1) I had not really considered these points before, but I almost completely agree with you. I think keeping Knowledge, Light, Trickery and Nature in light armor, Life (maybe) and Tempest getting medium, and War getting Heavy would have made a lot of sense. Martial weapons for many of them would be fine (it irks me when I can't take a warhammer as a weapon).
The martial weapon proficiency bothers me a lot less than the heavy armor. I'd still rather see something like "simple weapons, plus one martial weapon". I know that most PCs would really ever use one or two martial weapons, anyway, so there's minimal in-play difference. It's just much more thematic. The Tempest and War Cleric may both only ever care about having a warhammer to use, but the fact that the War Cleric
could pick up a greatsword, whip, maul, etc. makes it
feel different.
Which is actually one of the reasons I don't like heavy armor proficiency being as common. It cheapens the flavor of the War Cleric if half of the domains grant that proficiency. The Tempest Cleric can still have heavy armor, if the table is using feats. Yes, that means paying for something that's currently free. Give them a different ability that's still balanced, but more flavor-appropriate. I'm not trying to de-power the class, just make it less samey-samey. The ubiquity of heavy armor for Clerics just feels like the developers phoning it in.
The Life domain is a special case. I really hate it granting heavy armor. Not just because it's samey, but because it feels like it runs totally counter to what the domain
should do.
2) I also mostly agree with this. However, I would suggest each domain getting two channel divinity options, some of which will be turn undead or an effect similar to turn undead.

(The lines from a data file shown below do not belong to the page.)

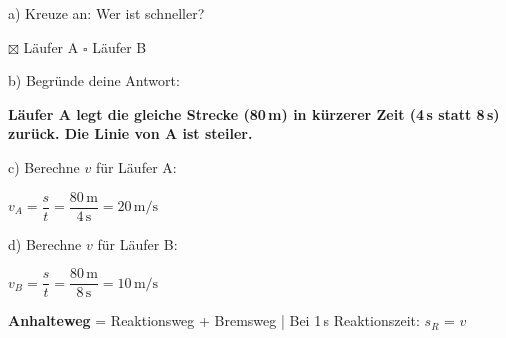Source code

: \documentclass[11pt,a4paper]{article}
\newcommand{\lsg}[1]{\textcolor{loesung}{\textbf{#1}}}
\begin{document}
\vspace{0.5em}
\begin{minipage}{0.5\textwidth}
\end{minipage}
\hfill
\begin{minipage}{0.47\textwidth}
a) Kreuze an: Wer ist schneller?

\vspace{0.3em}
\quad \lsg{$\boxtimes$} Läufer A \quad $\square$ Läufer B

\vspace{0.8em}
b) Begründe deine Antwort:

\vspace{0.2em}
\lsg{Läufer A legt die gleiche Strecke (80\,m) in kürzerer Zeit (4\,s statt 8\,s) zurück. Die Linie von A ist steiler.}

\vspace{0.8em}
c) Berechne $v$ für Läufer A:

\vspace{0.2em}
\lsg{$v_A = \dfrac{s}{t} = \dfrac{80\,\text{m}}{4\,\text{s}} = 20\,\si{\metre\per\second}$}

\vspace{0.8em}
d) Berechne $v$ für Läufer B:

\vspace{0.2em}
\lsg{$v_B = \dfrac{s}{t} = \dfrac{80\,\text{m}}{8\,\text{s}} = 10\,\si{\metre\per\second}$}
\end{minipage}

\vspace{1em}

\begin{merkkasten}[title=Verkehrssicherheit]
\textbf{Anhalteweg} = Reaktionsweg + Bremsweg \quad | \quad Bei 1\,s Reaktionszeit: $s_R$ = $v$
\end{merkkasten}
\end{document}
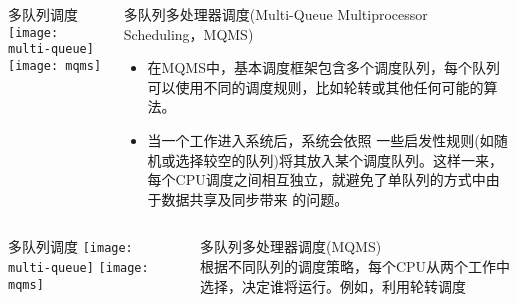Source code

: \begin{frame}
	\begin{columns}
		\begin{column}{.5\textwidth}
			\Large \centering
			多队列调度
			\texttt{[image: multi-queue]}
			\texttt{[image: mqms]}	
		\end{column}
		
		\begin{column}{.5\textwidth}
			\large
			多队列多处理器调度(Multi-Queue Multiprocessor Scheduling，MQMS) \\
			\normalsize
			\begin{itemize}
			\item 在MQMS中，基本调度框架包含多个调度队列，每个队列可以使用不同的调度规则，比如轮转或其他任何可能的算法。
			
			\item 当一个工作进入系统后，系统会依照 一些启发性规则(如随机或选择较空的队列)将其放入某个调度队列。这样一来，每个CPU调度之间相互独立，就避免了单队列的方式中由于数据共享及同步带来 的问题。
			\end{itemize}
		\end{column}
	\end{columns}
\end{frame}


\begin{frame}
	\begin{columns}
		\begin{column}{.5\textwidth}
			\Large \centering
			多队列调度
			\texttt{[image: multi-queue]}
			\texttt{[image: mqms]}	
		\end{column}
		
		\begin{column}{.5\textwidth}
			\large
			多队列多处理器调度(MQMS) 
			\normalsize
			\\
			根据不同队列的调度策略，每个CPU从两个工作中选择，决定谁将运行。例如，利用轮转调度

		\end{column}
	\end{columns}
\end{frame}










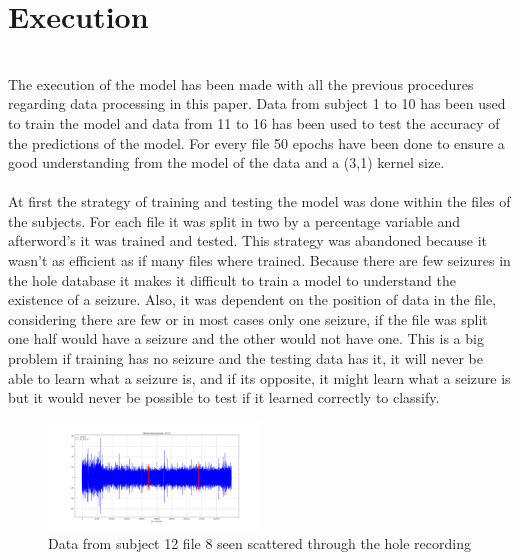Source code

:\section{Execution}
\leavevmode\\
The execution of the model has been made with all the previous procedures regarding data processing in this paper. Data from subject 1 to 10 has been used to train the model and data from 11 to 16 has been used to test the accuracy of the predictions of the model. For every file 50 epochs have been done to ensure a good understanding from the model of the data and a (3,1) kernel size.
\\\\
At first the strategy of training and testing the model was done within the files of the subjects. For each file it was split in two by a percentage variable and afterword’s it was trained and tested. This strategy was abandoned because it wasn’t as efficient as if many files where trained. Because there are few seizures in the hole database it makes it difficult to train a model to understand the existence of a seizure. Also, it was dependent on the position of data in the file, considering there are few or in most cases only one seizure, if the file was split one half would have a seizure and the other would not have one. This is a big problem if training has no seizure and the testing data has it, it will never be able to learn what a seizure is, and if its opposite, it might learn what a seizure is but it would never be possible to test if it learned correctly to classify.
\leavevmode\\
\begin{figure}[h!]
  \caption{Data from subject 12 file 8 seen scattered through the hole recording}
  \centering
  \includegraphics[width=0.5\textwidth]{img/12_8-elecFP1-F7.png}
\end{figure}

I do wish they could channel divinity a number of times equal to their Wisdom modifier instead of a set number of times a day, however.
I would be totally fine with effects that are similar to turn undead, but different. Maybe the Tempest gets to turn elementals. Nature might turn abominations. Knowledge gets to turn imbeciles (good in an election year). The point isn't that I hate turn undead. Just that, once you lose the pseudo-Christian context, it makes little thematic sense. I
definitely want channel divinity to be a relevant ability.
As far as Wisdom bonus vs. set number of times, that feels like a balance thing. The Cleric class has enough thematic issues that I can't even make it to the point of evaluating the balance. Really, balance generally comes down to numbers. Give the class some flavor, then adjust the numbers until it works.
3) This one I kinda disagree with though. I think their damaging spells is pretty limited. Or maybe the spells they do have are enough, but are a little lackluster or badly designed (ex. Sacred Flame should be roll to hit, not a save). I think they get some pretty good added domain spells, although I think some could be switched out for better choices. What I wish they did have was some more, unique to cleric control or influential spells. Not necessarily things that do damage, but ways to influence the stage or environment around them.
Actually, as I sit here writing this, I think I would have been fine with a much smaller Cleric spell list, and much more expansive domain spell list for each domain (say, 5 domain spells per spell level, going all the way through 9th level spells). Make each domain much more unique. For example, you'd end up with all clerics still getting basic healing spells like Cure Wounds, but only the life cleric with access to more powerful ones like Mass Cure Wounds, Heal, or Aura of Vitality.
I actually couldn't name a ton of damaging spells for Clerics. It might just be the design of giving damaging cantrips to every class that bugs me. It could also be the standardizing of the damage done by spells of a given level. Clerics have always had some damaging spells, but I recall them as generally being either a higher level or smaller/fewer dice than the closest equivalent Wizard spell.
I think I like your idea of smaller base spell list and more domain spells. It actually makes sense for the Tempest to get
lightning bolt and do it on par with the Wizard. War might do as much overall damage, but it'd be more in the form of
magic weapon and the like. Knowledge should have access to more divination spells than others. But, the same thing could be applied to Wizard schools -- which will be a topic for much later.
Really, the core issue is that, over the editions, they've standardized the spell preparation math and the effects of spells by level and probably other factors, but they've left the Cleric with access to the full list of spells while the Wizard (and other arcane casters) are stuck with the restrictions they've always had. In AD&D, the DM was explicitly supposed to review the Cleric's list every day and potentially swap out spells they didn't like. Players who started with 3E or later would
freak at that idea, but it was a very real balancing factor.
Want to have some fun? Get a deck of spell cards. Have the player select 1/3 to 1/2 half their spells every day, as normal. Shuffle the deck and deal out the remainder. It's not really the DM doing it, but it sure feels like the "will of the gods". Domain spells are still "gimmes".